The following script assigns each spike event to the sentence during which it occurs.

In [None]:
# start and end timestamps of current audio audio segment
# each audio segment corresponds to a sentence
current_segment_start_timestamp, current_segment_end_timestamp = \
    audio_to_spike_timestamp(audio_segments[0][1][0], audio_segments[0][1][1])

# index of current audio segment
current_segment_index = 0

# list lists of spike timestamp indices per segment index (i.e. index in the ´audio_segments list´)
segment_timestamps = []

# list of spike timestamps indices (i.e. indices in the ´sorted_timestamp´ list) corresponding to the current audio segment
current_segment_timestamps = []

# go over all spike timestamps and assign them to the corresponding audio segments, if applicable
# assumes that spike timestamps and audio timestamps are in ascending order

for i, event_timestamp in tqdm(enumerate(sorted_timestamps)):

    if event_timestamp > current_segment_end_timestamp:
        # increment the segment index if the current spike happens after the segment

        while event_timestamp > current_segment_end_timestamp:
            # skip all audio segments where no spikes occur

            segment_timestamps.append(current_segment_timestamps)
            current_segment_index += 1
        

            if current_segment_index >= len(audio_segments):
                # stop when the last audio segment has been added
                break

            current_segment_start_timestamp, current_segment_end_timestamp = \
                audio_to_spike_timestamp(audio_segments[current_segment_index][1][0], audio_segments[current_segment_index][1][1])

            # create empty spike timestamp array for current audio segment
            current_segment_timestamps = []
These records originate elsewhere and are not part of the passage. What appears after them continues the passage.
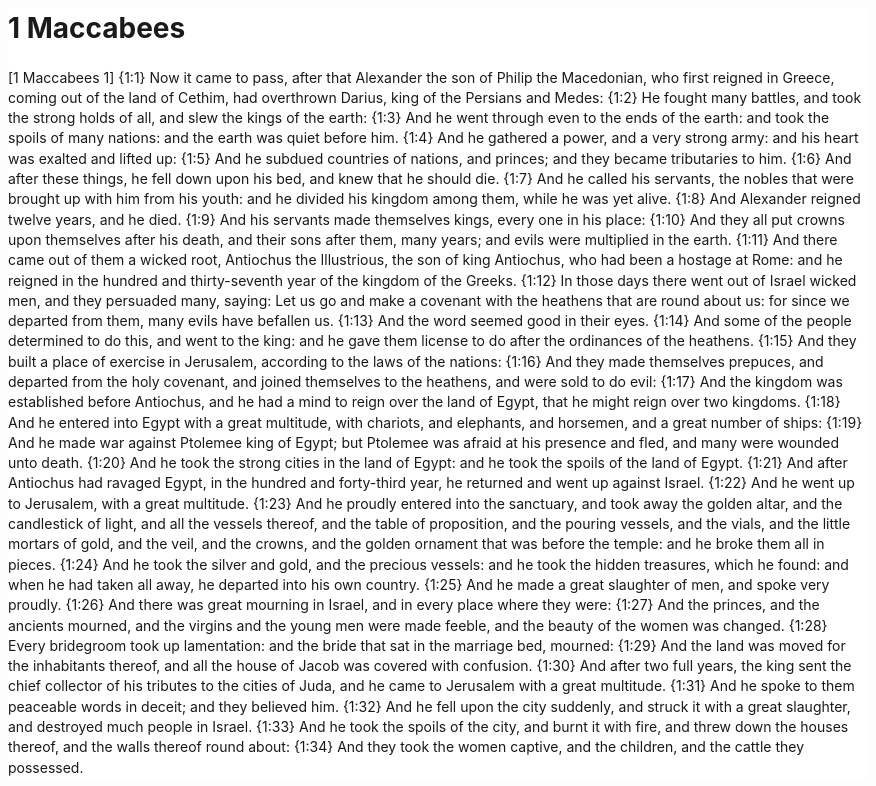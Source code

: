 # 1 Maccabees

[1 Maccabees 1]
{1:1} Now it came to pass, after that Alexander the son of Philip the Macedonian, who first reigned in Greece, coming out of the land of Cethim, had overthrown Darius, king of the Persians and Medes:
{1:2} He fought many battles, and took the strong holds of all, and slew the kings of the earth:
{1:3} And he went through even to the ends of the earth: and took the spoils of many nations: and the earth was quiet before him.
{1:4} And he gathered a power, and a very strong army: and his heart was exalted and lifted up:
{1:5} And he subdued countries of nations, and princes; and they became tributaries to him.
{1:6} And after these things, he fell down upon his bed, and knew that he should die.
{1:7} And he called his servants, the nobles that were brought up with him from his youth: and he divided his kingdom among them, while he was yet alive.
{1:8} And Alexander reigned twelve years, and he died.
{1:9} And his servants made themselves kings, every one in his place:
{1:10} And they all put crowns upon themselves after his death, and their sons after them, many years; and evils were multiplied in the earth.
{1:11} And there came out of them a wicked root, Antiochus the Illustrious, the son of king Antiochus, who had been a hostage at Rome: and he reigned in the hundred and thirty-seventh year of the kingdom of the Greeks.
{1:12} In those days there went out of Israel wicked men, and they persuaded many, saying: Let us go and make a covenant with the heathens that are round about us: for since we departed from them, many evils have befallen us.
{1:13} And the word seemed good in their eyes.
{1:14} And some of the people determined to do this, and went to the king: and he gave them license to do after the ordinances of the heathens.
{1:15} And they built a place of exercise in Jerusalem, according to the laws of the nations:
{1:16} And they made themselves prepuces, and departed from the holy covenant, and joined themselves to the heathens, and were sold to do evil:
{1:17} And the kingdom was established before Antiochus, and he had a mind to reign over the land of Egypt, that he might reign over two kingdoms.
{1:18} And he entered into Egypt with a great multitude, with chariots, and elephants, and horsemen, and a great number of ships:
{1:19} And he made war against Ptolemee king of Egypt; but Ptolemee was afraid at his presence and fled, and many were wounded unto death.
{1:20} And he took the strong cities in the land of Egypt: and he took the spoils of the land of Egypt.
{1:21} And after Antiochus had ravaged Egypt, in the hundred and forty-third year, he returned and went up against Israel.
{1:22} And he went up to Jerusalem, with a great multitude.
{1:23} And he proudly entered into the sanctuary, and took away the golden altar, and the candlestick of light, and all the vessels thereof, and the table of proposition, and the pouring vessels, and the vials, and the little mortars of gold, and the veil, and the crowns, and the golden ornament that was before the temple: and he broke them all in pieces.
{1:24} And he took the silver and gold, and the precious vessels: and he took the hidden treasures, which he found: and when he had taken all away, he departed into his own country.
{1:25} And he made a great slaughter of men, and spoke very proudly.
{1:26} And there was great mourning in Israel, and in every place where they were:
{1:27} And the princes, and the ancients mourned, and the virgins and the young men were made feeble, and the beauty of the women was changed.
{1:28} Every bridegroom took up lamentation: and the bride that sat in the marriage bed, mourned:
{1:29} And the land was moved for the inhabitants thereof, and all the house of Jacob was covered with confusion.
{1:30} And after two full years, the king sent the chief collector of his tributes to the cities of Juda, and he came to Jerusalem with a great multitude.
{1:31} And he spoke to them peaceable words in deceit; and they believed him.
{1:32} And he fell upon the city suddenly, and struck it with a great slaughter, and destroyed much people in Israel.
{1:33} And he took the spoils of the city, and burnt it with fire, and threw down the houses thereof, and the walls thereof round about:
{1:34} And they took the women captive, and the children, and the cattle they possessed.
    if current_segment_index >= len(audio_segments):
        # stop when the last audio segment has been added
        break

    if event_timestamp < current_segment_start_timestamp:
        # spike has occurred between audio segments
        continue

    # append the current spike index to the current segment's timestamp list
    current_segment_timestamps.append(i)



0it [00:00, ?it/s]

1954676it [00:02, 772360.48it/s]


In [26]:
max_audio_duration = 0 # in nanoseconds
min_audio_timestamps = []

# audio recording durations in ms
for _, (start_time, end_time) in audio_segments:
    duration = (end_time - start_time) * audio_time_factor
    min_audio_timestamps.append(start_time)
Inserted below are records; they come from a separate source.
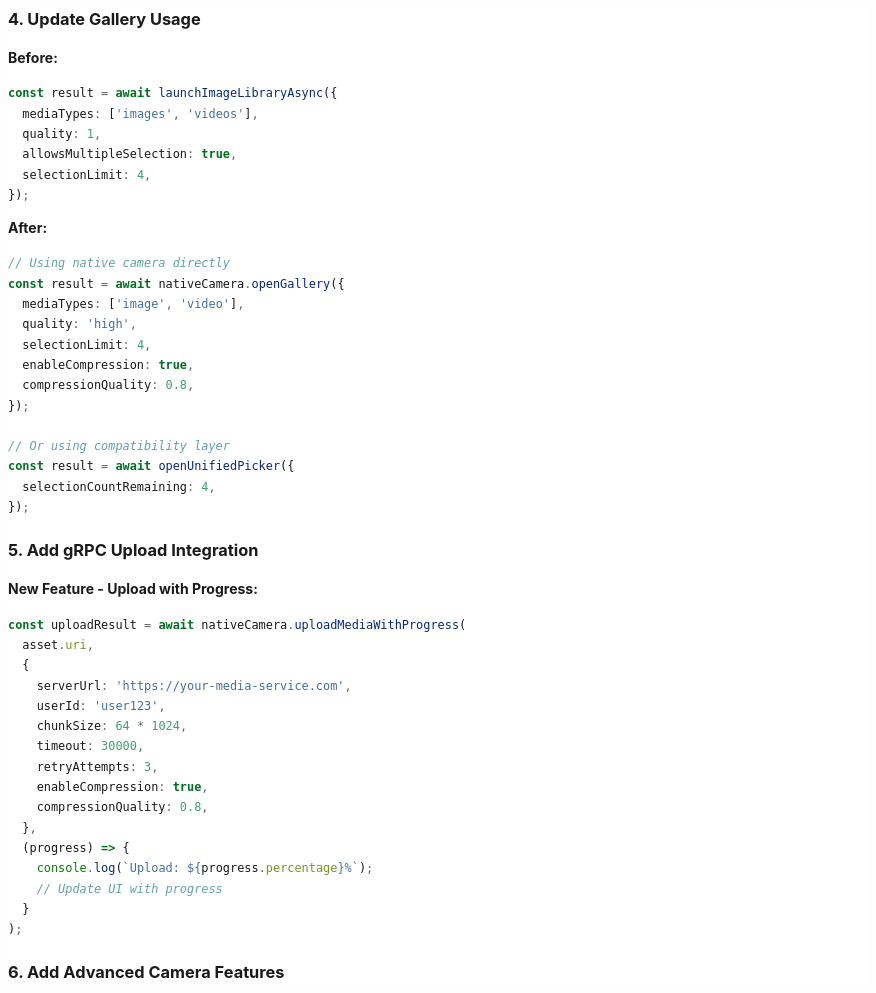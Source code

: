 ### 4. Update Gallery Usage

**Before:**
```typescript
const result = await launchImageLibraryAsync({
  mediaTypes: ['images', 'videos'],
  quality: 1,
  allowsMultipleSelection: true,
  selectionLimit: 4,
});
```

**After:**
```typescript
// Using native camera directly
const result = await nativeCamera.openGallery({
  mediaTypes: ['image', 'video'],
  quality: 'high',
  selectionLimit: 4,
  enableCompression: true,
  compressionQuality: 0.8,
});

// Or using compatibility layer
const result = await openUnifiedPicker({
  selectionCountRemaining: 4,
});
```

### 5. Add gRPC Upload Integration

**New Feature - Upload with Progress:**
```typescript
const uploadResult = await nativeCamera.uploadMediaWithProgress(
  asset.uri,
  {
    serverUrl: 'https://your-media-service.com',
    userId: 'user123',
    chunkSize: 64 * 1024,
    timeout: 30000,
    retryAttempts: 3,
    enableCompression: true,
    compressionQuality: 0.8,
  },
  (progress) => {
    console.log(`Upload: ${progress.percentage}%`);
    // Update UI with progress
  }
);
```

### 6. Add Advanced Camera Features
    if duration > max_audio_duration:
        max_audio_duration = duration

In [27]:
"Maximum duration of a sentence in seconds:", max_audio_duration / 1e9

('Maximum duration of a sentence in seconds:', 22.455)
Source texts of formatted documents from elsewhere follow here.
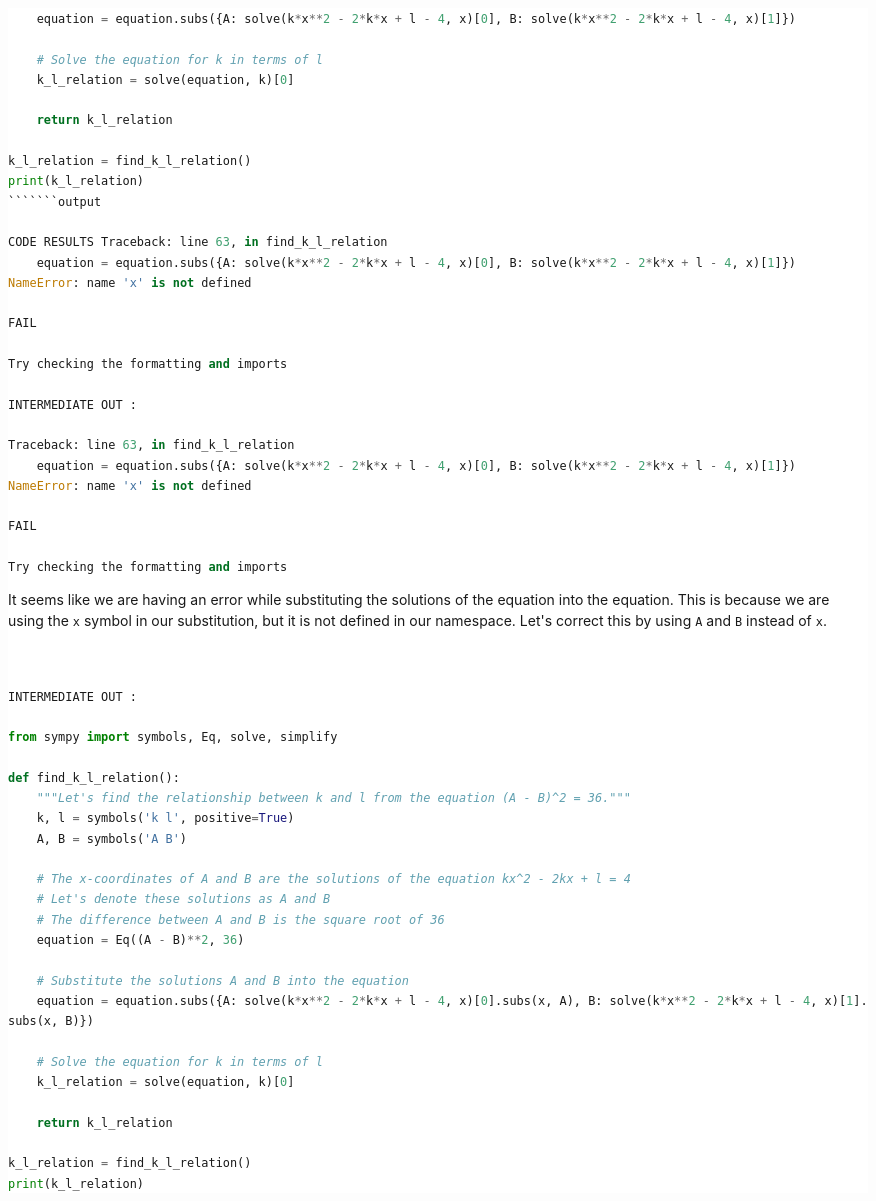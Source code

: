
 ```python
    equation = equation.subs({A: solve(k*x**2 - 2*k*x + l - 4, x)[0], B: solve(k*x**2 - 2*k*x + l - 4, x)[1]})

    # Solve the equation for k in terms of l
    k_l_relation = solve(equation, k)[0]

    return k_l_relation

k_l_relation = find_k_l_relation()
print(k_l_relation)
```````output

CODE RESULTS Traceback: line 63, in find_k_l_relation
    equation = equation.subs({A: solve(k*x**2 - 2*k*x + l - 4, x)[0], B: solve(k*x**2 - 2*k*x + l - 4, x)[1]})
NameError: name 'x' is not defined

FAIL

Try checking the formatting and imports

INTERMEDIATE OUT :

Traceback: line 63, in find_k_l_relation
    equation = equation.subs({A: solve(k*x**2 - 2*k*x + l - 4, x)[0], B: solve(k*x**2 - 2*k*x + l - 4, x)[1]})
NameError: name 'x' is not defined

FAIL

Try checking the formatting and imports
```
It seems like we are having an error while substituting the solutions of the equation into the equation. This is because we are using the `x` symbol in our substitution, but it is not defined in our namespace. Let's correct this by using `A` and `B` instead of `x`.

```python


INTERMEDIATE OUT :

from sympy import symbols, Eq, solve, simplify

def find_k_l_relation():
    """Let's find the relationship between k and l from the equation (A - B)^2 = 36."""
    k, l = symbols('k l', positive=True)
    A, B = symbols('A B')

    # The x-coordinates of A and B are the solutions of the equation kx^2 - 2kx + l = 4
    # Let's denote these solutions as A and B
    # The difference between A and B is the square root of 36
    equation = Eq((A - B)**2, 36)

    # Substitute the solutions A and B into the equation
    equation = equation.subs({A: solve(k*x**2 - 2*k*x + l - 4, x)[0].subs(x, A), B: solve(k*x**2 - 2*k*x + l - 4, x)[1].subs(x, B)})

    # Solve the equation for k in terms of l
    k_l_relation = solve(equation, k)[0]

    return k_l_relation

k_l_relation = find_k_l_relation()
print(k_l_relation)
```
Calculate the spike rate timeseries for each sentence by binning the spike events.

In [28]:
n_channels = 256
bin_size = 100 * 1e6 # small bin size in ms because of short sentence duration
n_bins = ceil(max_audio_duration / bin_size) + 1

spikerates = np.zeros((len(audio_segments), n_bins, n_channels))

for i, (segment_idx, audio_segment) in tqdm(enumerate(zip(segment_timestamps, audio_segments))):

    min_audio_timestamp = audio_segment[1][0] * audio_time_factor

    for j in segment_idx:

        timestamp = spike_events['TimeStamps'][j] - spike_events['TimeStamps'][0]
        channel = spike_events['Channel'][j]

        idx = int((timestamp - min_audio_timestamp) / bin_size)
        spikerates[i][idx][channel - 1] += 1

650it [00:02, 318.90it/s]


In [29]:
spikerates.shape

(650, 226, 256)

In [30]:
# Sanity check:
# Check the number of unique spikerate timeseries

n_uniques = list(zip(*np.unique(spikerates, return_counts = True, axis = 0)))
print(f"Number of unique spikerate timeseries: {len(n_uniques)} of {len(spikerates)}")

Number of unique spikerate timeseries: 650 of 650


### Save spikerates

In [101]:
session_id = nsx_file.basic_header['TimeOrigin'].strftime("%Y%m%d")

spikerates_filename = construct_spikerates_filename(session_id=session_id,
                                                    path=f"{EXPERIMENT2_DIR}/binned_spikerates",
                                                    bin_size=int(bin_size / 1e6),
                                                    experiment="experiment2")

with open(file=spikerates_filename, mode="wb") as file:
    pickle.dump(spikerates, file)

sentences = [audio_segment[0] for audio_segment in audio_segments]
with open(file=f"{EXPERIMENT2_DIR}/sentences_new.pkl", mode="wb") as file:
    pickle.dump(sentences, file)